# quick airforce question......



## CallOfDuty (2 Mar 2005)

Hey there all, just curious......................................Which trade is it that empties the Toilets on the aircraft when they come in?
      AVN's?......Traffic techs??
Cheers all
Steve


----------



## ps387 (2 Mar 2005)

Good question!

With any luck it's the civies  >


----------



## Zoomie (3 Mar 2005)

That would be the job of Servicing - so AVN or AVS techs.  Enjoy


----------



## mbhabfan (3 Mar 2005)

LOL.....I have been watching the recruiting videos, they don't show any shyte being emptied?????  Funny how they don't advertise that part of AVN....ah well...could be worse


----------



## Bert (3 Mar 2005)

Its a true art though.
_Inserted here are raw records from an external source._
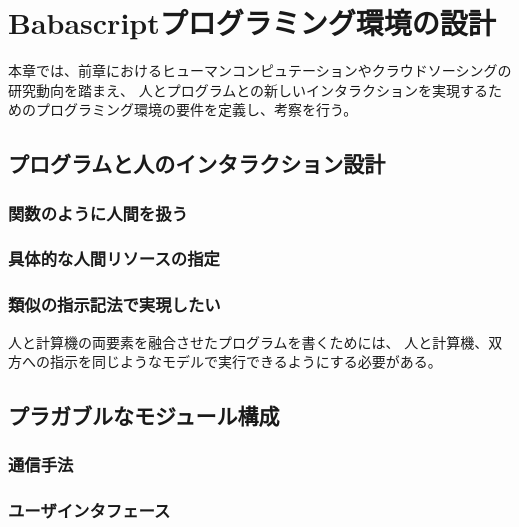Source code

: \chapter{Babascriptプログラミング環境の設計}
\label{chap:design}

本章では、前章におけるヒューマンコンピュテーションやクラウドソーシングの研究動向を踏まえ、
人とプログラムとの新しいインタラクションを実現するためのプログラミング環境の要件を定義し、考察を行う。

\section{プログラムと人のインタラクション設計}\label{ux30d7ux30edux30b0ux30e9ux30e0ux3068ux4ebaux306eux30a4ux30f3ux30bfux30e9ux30afux30b7ux30e7ux30f3ux8a2dux8a08}

\subsection{関数のように人間を扱う}\label{ux95a2ux6570ux306eux3088ux3046ux306bux4ebaux9593ux3092ux6271ux3046}

\subsection{具体的な人間リソースの指定}\label{ux5177ux4f53ux7684ux306aux4ebaux9593ux30eaux30bdux30fcux30b9ux306eux6307ux5b9a}

\subsection{類似の指示記法で実現したい}\label{ux985eux4f3cux306eux6307ux793aux8a18ux6cd5ux3067ux5b9fux73feux3057ux305fux3044}

人と計算機の両要素を融合させたプログラムを書くためには、
人と計算機、双方への指示を同じようなモデルで実行できるようにする必要がある。

\section{プラガブルなモジュール構成}\label{ux30d7ux30e9ux30acux30d6ux30ebux306aux30e2ux30b8ux30e5ux30fcux30ebux69cbux6210}

\subsection{通信手法}\label{ux901aux4fe1ux624bux6cd5}

\subsection{ユーザインタフェース}\label{ux30e6ux30fcux30b6ux30a4ux30f3ux30bfux30d5ux30a7ux30fcux30b9}

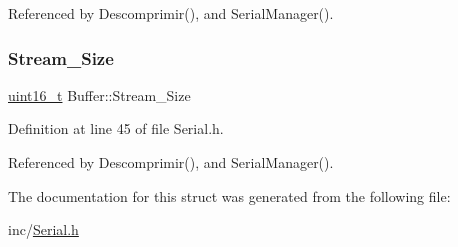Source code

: Referenced by Descomprimir(), and Serial\+Manager().

\mbox{\label{structBuffer_ad2ce1666d61d13e70634895da5a90696}} 
\subsubsection{\texorpdfstring{Stream\+\_\+\+Size}{Stream\_Size}}
{\footnotesize\ttfamily \hyperlink{RegsLPC1769_8h_a273cf69d639a59973b6019625df33e30}{uint16\+\_\+t} Buffer\+::\+Stream\+\_\+\+Size}



Definition at line 45 of file Serial.\+h.



Referenced by Descomprimir(), and Serial\+Manager().



The documentation for this struct was generated from the following file\+:\begin{DoxyCompactItemize}
\item 
inc/\hyperlink{Serial_8h}{Serial.\+h}\end{DoxyCompactItemize}
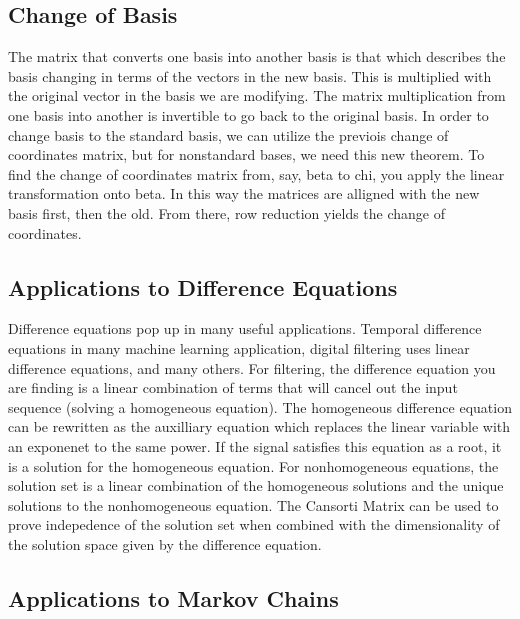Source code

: \documentclass[12pt]{article}
\begin{document}
 \subsection{Change of Basis}
 The matrix that converts one basis into another basis is that which describes the basis changing in terms of the vectors in the new basis. 
 This is multiplied with the original vector in the basis we are modifying. The matrix multiplication from one basis into another
 is invertible to go back to the original basis. In order to change basis to the standard basis, we can utilize the previois change of 
 coordinates matrix, but for nonstandard bases, we need this new theorem. To find the change of coordinates matrix from, say, beta to chi, 
 you apply the linear transformation onto beta. In this way the matrices are alligned with the new basis first, then the old. From there, 
 row reduction yields the change of coordinates. 
 \subsection{Applications to Difference Equations}
 Difference equations pop up in many useful applications. Temporal difference equations in many machine learning application, digital 
 filtering uses linear difference equations, and many others. For filtering, the difference equation you are finding is a linear combination
 of terms that will cancel out the input sequence (solving a homogeneous equation). The homogeneous difference equation can be rewritten as the 
 auxilliary equation which replaces the linear variable with an exponenet to the same power. If the signal satisfies this equation as a root, it 
 is a solution for the homogeneous equation. For nonhomogeneous equations, the solution set is a linear combination of the homogeneous solutions
 and the unique solutions to the nonhomogeneous equation. The Cansorti Matrix can be used to prove indepedence of the solution set when 
 combined with the dimensionality of the solution space given by the difference equation.
 \subsection{Applications to Markov Chains}
 
    
\end{document}
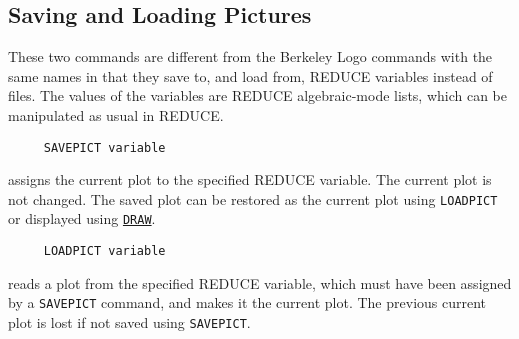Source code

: 






\subsection{Saving and Loading Pictures}
\label{logoturtle:SLP}

These two commands are different from the Berkeley Logo commands with
the same names in that they save to, and load from, REDUCE variables
instead of files.  The values of the variables are REDUCE
algebraic-mode lists, which can be manipulated as usual in REDUCE.

\begin{verbatim}
     SAVEPICT variable
\end{verbatim}
\label{logoturtle:savepict}
assigns the current plot to the specified REDUCE variable.  The
current plot is not changed.  The saved plot can be restored as the
current plot using \texttt{LOADPICT} or displayed using
\hyperref[logoturtle:draw]{\texttt{DRAW}}.

\begin{verbatim}
     LOADPICT variable
\end{verbatim}
reads a plot from the specified REDUCE variable, which must have been
assigned by a \texttt{SAVEPICT} command, and makes it the current
plot.  The previous current plot is lost if not saved using
\texttt{SAVEPICT}.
Just remember these things:
1. Don't stand under the hose when connecting or disconnecting from the aircraft;
2. Make sure its connected right;
3. When disconnecting hose, never assume the donut is in position.  Remove 
carefully, in stages, and slowly.
You're gtg then.


----------



## kj_gully (3 Mar 2005)

On the buff no-one uses the crapper 'cause if you use it you clean it


----------



## CallOfDuty (3 Mar 2005)

LOL......I work for Air Canada here in Halifax, and I have seen too many guys get "dumped" on.  D'oh!!!
Cheers all
Steve


----------



## Swin435 (31 Mar 2005)

It's a dirty job, but somebody has to do it.  And thankfully for me (I'm AVN), here in Winnipeg it sucks to be a TRAFFIC TECH.


----------



## aesop081 (31 Mar 2005)

Here in the aurora world....first guy on the crew to use the toilet for a crap gets to clean it.  Taking a leak is a different story...thats ok but a crap, nope. It's a servicing job but i don't blame them for hating it, after all its a "shitty" job !!  Once someone uses it...then its fair game for everyone else. When the planes go for 10 hour patrols, well, thats another story  ;D


----------